DanceWriting History to SignWriting History...

Valerie Sutton sutton at SIGNWRITING.ORG
Thu May 13 15:48:59 UTC 2004


SignWriting List
May 13, 2004

Tini Pel wrote:
> Oh Valerie, absolutely great !!!! Thank you so much for taking the 
> time out to share the history of your Sign Writing with us. Yes I 
> could read the dance writing although not all of it, as I can not 
> remember the circles besides the stick figures on the floor line. I do 
> have to get back at it and I will when our spring sessions are 
> finished.
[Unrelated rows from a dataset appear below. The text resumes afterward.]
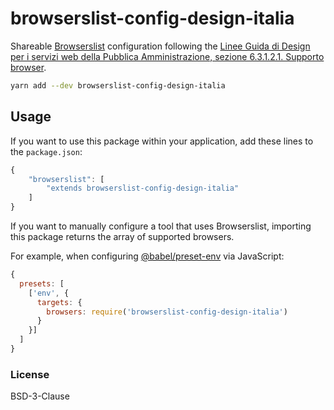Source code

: # browserslist-config-design-italia

Shareable [Browserslist](https://github.com/ai/browserslist) configuration following the [Linee Guida di Design per i servizi web della Pubblica Amministrazione, sezione 6.3.1.2.1. Supporto browser](https://docs.italia.it/italia/designers-italia/design-linee-guida-docs/it/2020.1/doc/user-interface/lo-sviluppo-di-un-interfaccia-e-i-web-kit.html#strumenti).

```sh
yarn add --dev browserslist-config-design-italia
```

## Usage

If you want to use this package within your application, add these lines to the `package.json`:

```js
{
    "browserslist": [
        "extends browserslist-config-design-italia"
    ]
}
```

If you want to manually configure a tool that uses Browserslist, importing this package returns the array of supported browsers.

For example, when configuring [@babel/preset-env](https://babeljs.io/docs/en/babel-preset-env) via JavaScript:


```js
{
  presets: [
    ['env', {
      targets: {
        browsers: require('browserslist-config-design-italia')
      }
    }]
  ]
}
```

### License

BSD-3-Clause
I still have your autographed book and lessons and since I 
> am returning into teaching ballet I want to be able again of "jotting 
> down" some ballet notes and class preparations. It was great reading 
> about your experiences I have printed it all out and will keep it at 
> my desk.

Hello Everyone, and Tini!
That is so nice of you to take the time to read all that history...I 
hope I didn't bore everyone! And congratulations, Tini, on returning to 
teaching dance. Thank you for sending me your new brochure...it is 
lovely.

For the List members...Tini and I go way back. We met in Copenhagen, 
around 1974 or 1975? Is that right, Tini? It was when I returned to 
teach the Royal Danish Ballet, I believe I held some DanceWriting 
seminars outside the Royal Theater and I believe you attended one of 
those? And then years later, Tini took a series of correspondence 
courses in DanceWriting with the DW teachers at the Boston Conservatory 
of Music. When Tini started teaching kids to sign, I was totally 
astonished! So there are so many twists and turns to our history 
together...

By the way, Tini, the Position Symbols, also called the 3-D Symbols, 
were to the side of the stick figure on the floor line, in the 
BEGINNING of the writing system, but as time went on, they were dropped 
below the five line staff, so they did not clutter the stick figure. 
Why? Because that way, we could take the 3-D symbols away, if we didn't 
want all that detail...so most people just read the stick figure and 
occasionally look down at the 3-D symbols to see something, if they are 
having problems reading the stick figure...We found out that most 
people do not need the 3-D symbols at all...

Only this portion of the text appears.